Rev. Pauli Murray was the first black woman ordained in the Episcopal Church. She gave her first sermon at the Chapel of the Cross on Sunday, Feb. 13, 1977. DTH File/Allen Jernigan

On Dec. 5, a portrait mural of the late activist, lawyer and priest Pauli Murray will be unveiled at the Orange County Sportsplex in Hillsborough.

The event will feature speeches by County Manager Bonnie Hammersley, a representative from the Pauli Murray Center for History and Social Justice in Durham and Orange County Board of County Commissioners Chair Jamezetta Bedford.

Murray was a Black, queer, gender non-conforming activist who worked throughout the 20th centuryThe Pauli Murray Center uses he/him, she/her and they/them pronouns interchangeably to refer to Murray.

My Name is Pauli Murray,” an autobiographical documentary, will be shown at Tuesday's event, said Shameka Fairbanks, the chief equity and human rights officer for Orange County.

Scott Nurkin is a local artist who owns The Mural Shop and has created works across the state that commemorate Black musicians. He completed the mural of Murray.

He said the mural began as a portrait of Murray depicted in their former office — but, in collaboration with Fairbanks, Nurkin decided to transform the work into a dedication to Murray's relation to North Carolina, featuring a silhouette of the state.

The work also features a scale to represent their legal work, finger nail polish to represent feminism and quotes from their publications to represent Murray's role as a writer, Nurkin said.

“I’m really hopeful that this mural will help folks to understand Pauli's rich contributions to American history,” Angela Thorpe, the executive director of the Pauli Murray Center, said. “I'm also really grateful that Pauli is being represented through art — they were a creative in their own right, and really believed in the power of art to change and shift communities.”

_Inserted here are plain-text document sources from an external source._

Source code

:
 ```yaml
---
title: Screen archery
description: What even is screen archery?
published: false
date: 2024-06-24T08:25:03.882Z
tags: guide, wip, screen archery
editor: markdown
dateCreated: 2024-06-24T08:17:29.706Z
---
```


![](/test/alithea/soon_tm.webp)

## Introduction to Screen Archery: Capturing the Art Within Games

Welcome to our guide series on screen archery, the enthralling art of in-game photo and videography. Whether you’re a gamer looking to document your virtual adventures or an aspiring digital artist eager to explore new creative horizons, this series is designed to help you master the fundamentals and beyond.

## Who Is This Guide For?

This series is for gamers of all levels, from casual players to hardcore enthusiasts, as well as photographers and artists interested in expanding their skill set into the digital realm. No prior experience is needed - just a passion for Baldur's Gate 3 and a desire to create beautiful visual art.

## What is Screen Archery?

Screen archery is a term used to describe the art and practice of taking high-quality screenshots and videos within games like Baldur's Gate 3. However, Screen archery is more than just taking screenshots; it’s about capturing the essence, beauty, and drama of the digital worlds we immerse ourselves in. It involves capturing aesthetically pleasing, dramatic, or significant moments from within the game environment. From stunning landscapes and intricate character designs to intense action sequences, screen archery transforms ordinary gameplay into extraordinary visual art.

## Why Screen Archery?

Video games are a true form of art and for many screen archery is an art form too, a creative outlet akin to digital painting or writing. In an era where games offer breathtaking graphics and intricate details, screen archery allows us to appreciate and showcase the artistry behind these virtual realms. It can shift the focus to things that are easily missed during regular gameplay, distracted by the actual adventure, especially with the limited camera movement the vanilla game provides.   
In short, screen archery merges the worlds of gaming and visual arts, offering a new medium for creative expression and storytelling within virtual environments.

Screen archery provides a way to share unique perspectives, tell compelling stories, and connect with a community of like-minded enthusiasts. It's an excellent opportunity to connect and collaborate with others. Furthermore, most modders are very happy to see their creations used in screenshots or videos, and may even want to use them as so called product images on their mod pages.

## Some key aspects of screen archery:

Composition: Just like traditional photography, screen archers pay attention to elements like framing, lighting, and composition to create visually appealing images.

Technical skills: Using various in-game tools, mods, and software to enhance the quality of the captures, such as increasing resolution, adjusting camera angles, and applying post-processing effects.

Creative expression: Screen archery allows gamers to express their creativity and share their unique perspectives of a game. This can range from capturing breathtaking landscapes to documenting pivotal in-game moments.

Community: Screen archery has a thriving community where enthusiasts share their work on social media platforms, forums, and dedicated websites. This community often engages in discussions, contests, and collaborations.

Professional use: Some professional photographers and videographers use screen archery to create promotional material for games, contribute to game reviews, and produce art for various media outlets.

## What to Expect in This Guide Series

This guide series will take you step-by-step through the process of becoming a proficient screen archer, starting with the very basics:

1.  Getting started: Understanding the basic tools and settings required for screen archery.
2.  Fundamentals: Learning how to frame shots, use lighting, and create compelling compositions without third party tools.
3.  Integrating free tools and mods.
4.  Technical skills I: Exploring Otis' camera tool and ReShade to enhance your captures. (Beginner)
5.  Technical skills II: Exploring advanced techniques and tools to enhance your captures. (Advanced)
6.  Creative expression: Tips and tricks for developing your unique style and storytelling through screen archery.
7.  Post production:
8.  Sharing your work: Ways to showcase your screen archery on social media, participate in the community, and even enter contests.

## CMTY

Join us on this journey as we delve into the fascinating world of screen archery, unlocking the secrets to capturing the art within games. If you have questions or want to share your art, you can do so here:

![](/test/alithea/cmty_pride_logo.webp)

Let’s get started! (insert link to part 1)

The Pauli Murray Center is located in Durham at Murray’s childhood home, which was built by their grandparents in 1898. Murray's grandmother was enslaved in Orange County and attended church at the Chapel of the Cross in Chapel Hill.

Murray lived in Durham for part of their life and passed away in 1985.

“They did so much work to create opportunity for marginalized people in their lifetime, and in terms of their impact on the Triangle region,” Thorpe said. ”That that's where they have very, very deep ancestral ties."

Murray was born in 1910 in Baltimore and moved to Durham to live with their aunt and grandparents following their mother’s death in 1914. After graduating from Hillside High School in Durham, Murray attended Hunter College and graduated in 1933.

Thorpe said Murray was the first Black person perceived to be a women ordained in the Episcopal Church and used faith as a community-building tool.

“I think it makes sense to have her portrait on a place, on a space, that is used by the community because she was very much a believer in bringing people of all strata together: color, race, creed, gender,” Nurkin said. “That's really, truly the only definition of a community — is when you are inclusive of everyone, and that was what she stood for.”

Fairbanks said, though many people outside of North Carolina may not know about Murray, they were a trailblazer for civil rights.

“I'm hoping that this mural will catapult people's interest and curiosity, to really be able to learn more about her and begin to speak her name and give her the honor and the respect that her legacy deserves,” Fairbanks said.

Murray compiled States’ Laws on Race and Color — which is commonly cited as the foundation for the arguments in the landmark Supreme Court case Brown v. Board of Education, according to the National Museum of African American History & Culture. During Murray's career, they also authored or co-authored six books, including an autobiography and a poetry book. 

“She is just an overall trailblazer and icon,” Fairbanks said.